# Aquatic Soil



## StryfeMP (Apr 26, 2007)

It had crossed my mind to use this product in a planted tank as it does state that it is fish safe and does not alter the pH of the water, what's your view on it? It costs but $7 at home depot.


----------



## JoeDizzleMPLS (Nov 5, 2007)

i'm actually curious about this too. i saw some while i was at home depot picking up some rockwool to get some seeds started up and was wondering how well it works.


----------



## DiPpY eGgS (Mar 6, 2005)

Do you mean_ Shultz _Aquatic Plant Soil?

I use it. Great stuff. A bit on the light side, but it grows plants fantastic
for the price.


----------



## traumatic (Jan 29, 2003)

thats what I have in my 28 gal.

One down side is keeping small foreground plants in the substrate. They seem to be easily uprooted.


----------



## JoeDizzleMPLS (Nov 5, 2007)

would you recommend using it as a base layer then with some gravel on top?


----------



## LS1FDRx7 (Mar 6, 2007)

I didn't know Homedepot sell this stuff. I just went to my local Home Depot (2miles away) and bought 2 bags of it.
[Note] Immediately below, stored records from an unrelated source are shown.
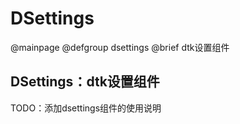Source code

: # DSettings

@mainpage
@defgroup dsettings
@brief dtk设置组件

## DSettings：dtk设置组件

TODO：添加dsettings组件的使用说明

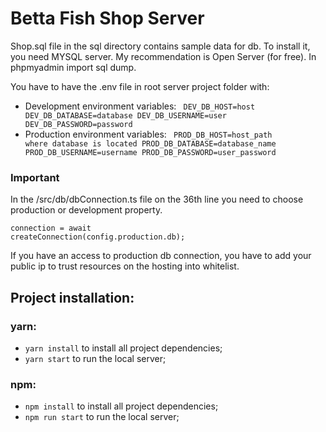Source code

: # Betta Fish Shop Server

Shop.sql file in the sql directory contains sample data for db. To install it, you need MYSQL server. My recommendation is Open Server (for free). In phpmyadmin import sql dump.

You have to have the .env file in root server project folder with:

-   Development environment variables: <code>
    DEV_DB_HOST=host
    DEV_DB_DATABASE=database
    DEV_DB_USERNAME=user
    DEV_DB_PASSWORD=password
    </code>
-   Production environment variables: <code>
    PROD_DB_HOST=host_path where database is located
    PROD_DB_DATABASE=database_name
    PROD_DB_USERNAME=username
    PROD_DB_PASSWORD=user_password
    </code>

### Important

In the /src/db/dbConnection.ts file on the 36th line you need to choose production or development property.

<code>connection = await createConnection(config.production.db);</code>

If you have an access to production db connection, you have to add your public ip to trust resources on the hosting into whitelist.

## Project installation:

### yarn:

-   <code>yarn install</code> to install all project dependencies;
-   <code>yarn start</code> to run the local server;

### npm:

-   <code>npm install</code> to install all project dependencies;
-   <code>npm run start</code> to run the local server;

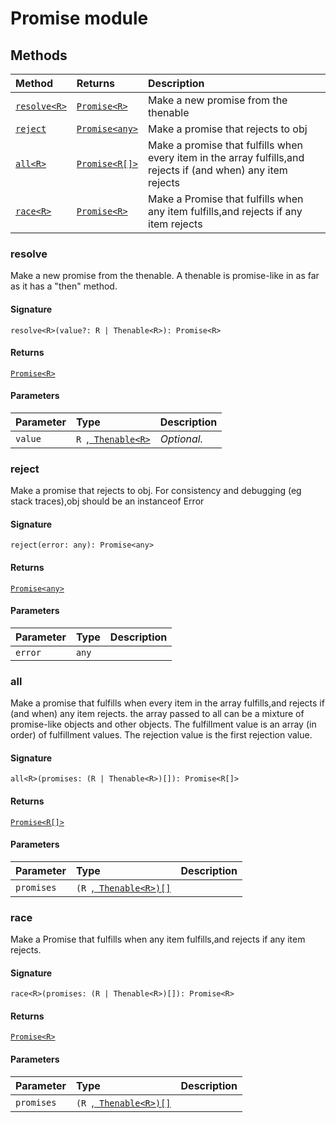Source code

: # Promise module













## Methods

| Method	   |  Returns	| Description|
|:-------------|:-------|:-----------|
|[`resolve<R>`](#resolve<r>)      | [`Promise<R>`](promise.md) | Make a new promise from the thenable |
|[`reject`](#reject)      | [`Promise<any>`](promise.md) | Make a promise that rejects to obj |
|[`all<R>`](#all<r>)      | [`Promise<R[]>`](promise.md) | Make a promise that fulfills when every item in the array fulfills,and rejects if (and when) any item rejects |
|[`race<R>`](#race<r>)      | [`Promise<R>`](promise.md) | Make a Promise that fulfills when any item fulfills,and rejects if any item rejects |




### resolve<R>

Make a new promise from the thenable. 
A thenable is promise-like in as far as it has a "then" method.

#### Signature
`resolve<R>(value?: R | Thenable<R>): Promise<R>`

#### Returns
[`Promise<R>`](promise.md)


#### Parameters


| Parameter	   | Type    | Description |
|:-------------|:---------------|:------------|
| `value`    | `R `,[` Thenable<R>`](thenable.md) | _Optional._ |


### reject

Make a promise that rejects to obj. For consistency and debugging (eg stack traces),obj should be an instanceof Error

#### Signature
`reject(error: any): Promise<any>`

#### Returns
[`Promise<any>`](promise.md)


#### Parameters


| Parameter	   | Type    | Description |
|:-------------|:---------------|:------------|
| `error`    | `any` |  |


### all<R>

Make a promise that fulfills when every item in the array fulfills,and rejects if (and when) any item rejects. 
the array passed to all can be a mixture of promise-like objects and other objects. 
The fulfillment value is an array (in order) of fulfillment values. The rejection value is the first rejection value.

#### Signature
`all<R>(promises: (R | Thenable<R>)[]): Promise<R[]>`

#### Returns
[`Promise<R[]>`](promise.md)


#### Parameters


| Parameter	   | Type    | Description |
|:-------------|:---------------|:------------|
| `promises`    | `(R `,[` Thenable<R>)[]`](thenable.md) |  |


### race<R>

Make a Promise that fulfills when any item fulfills,and rejects if any item rejects.

#### Signature
`race<R>(promises: (R | Thenable<R>)[]): Promise<R>`

#### Returns
[`Promise<R>`](promise.md)


#### Parameters


| Parameter	   | Type    | Description |
|:-------------|:---------------|:------------|
| `promises`    | `(R `,[` Thenable<R>)[]`](thenable.md) |  |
So far reading the label on the back said it won't cloud water or clog pump. Said it's safe for all fish with a Nuetral pH. I'm going to be redoing one of my 10gallon shrimp tank and I will be using this as a substrate.


----------



## StryfeMP (Apr 26, 2007)

Sweet, seems like I'm going to be picking some of this in the near future when I get my lights. I'm going to put a 2 inch later of it under an inch layer of gravel. I've always thought about using regular soil in an aquarium, and this stuff should be great.


----------



## DiPpY eGgS (Mar 6, 2005)

joedizzlempls said:


> would you recommend using it as a base layer then with some gravel on top?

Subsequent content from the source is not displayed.